## Work task
Return the data below exactly, stopping after the line with "[bitnami/milvus] Release 9.0.8".

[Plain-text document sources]
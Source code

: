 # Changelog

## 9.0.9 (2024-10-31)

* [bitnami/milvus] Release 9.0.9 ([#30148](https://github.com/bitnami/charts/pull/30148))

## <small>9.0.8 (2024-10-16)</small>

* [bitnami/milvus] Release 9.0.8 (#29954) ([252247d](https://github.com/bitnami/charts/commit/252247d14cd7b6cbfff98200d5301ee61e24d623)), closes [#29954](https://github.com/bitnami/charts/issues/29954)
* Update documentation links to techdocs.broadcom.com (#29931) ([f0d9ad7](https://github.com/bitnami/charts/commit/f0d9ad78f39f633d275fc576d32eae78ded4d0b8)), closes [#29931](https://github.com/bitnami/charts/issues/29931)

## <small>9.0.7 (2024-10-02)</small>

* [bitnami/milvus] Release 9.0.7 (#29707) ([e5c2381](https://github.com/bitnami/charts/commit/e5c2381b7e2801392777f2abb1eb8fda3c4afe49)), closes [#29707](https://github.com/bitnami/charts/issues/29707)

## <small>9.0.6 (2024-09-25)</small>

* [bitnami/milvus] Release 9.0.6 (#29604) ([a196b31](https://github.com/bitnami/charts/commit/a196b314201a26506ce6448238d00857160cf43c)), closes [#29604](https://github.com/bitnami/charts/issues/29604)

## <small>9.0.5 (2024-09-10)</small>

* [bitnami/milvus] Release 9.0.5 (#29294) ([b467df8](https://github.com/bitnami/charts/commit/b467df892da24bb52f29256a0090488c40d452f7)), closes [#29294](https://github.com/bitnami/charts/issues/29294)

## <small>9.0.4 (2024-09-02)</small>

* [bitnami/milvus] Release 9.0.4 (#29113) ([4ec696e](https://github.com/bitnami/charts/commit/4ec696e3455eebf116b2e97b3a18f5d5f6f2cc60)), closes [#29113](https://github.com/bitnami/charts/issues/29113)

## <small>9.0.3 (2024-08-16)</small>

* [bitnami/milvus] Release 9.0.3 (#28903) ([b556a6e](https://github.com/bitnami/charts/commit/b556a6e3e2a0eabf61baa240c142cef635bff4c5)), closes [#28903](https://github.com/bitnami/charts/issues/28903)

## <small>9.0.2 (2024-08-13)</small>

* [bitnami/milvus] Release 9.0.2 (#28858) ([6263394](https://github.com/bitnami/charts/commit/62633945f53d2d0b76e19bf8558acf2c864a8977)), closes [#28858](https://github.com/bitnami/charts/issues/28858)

## Reply to the exercise
Source code

: # Changelog

## 9.0.9 (2024-10-31)

* [bitnami/milvus] Release 9.0.9 ([#30148](https://github.com/bitnami/charts/pull/30148))

## <small>9.0.8 (2024-10-16)</small>

* [bitnami/milvus] Release 9.0.8 (#29954) ([252247d](https://github.com/bitnami/charts/commit/252247d14cd7b6cbfff98200d5301ee61e24d623)), closes [#29954](https://github.com/bitnami/charts/issues/29954)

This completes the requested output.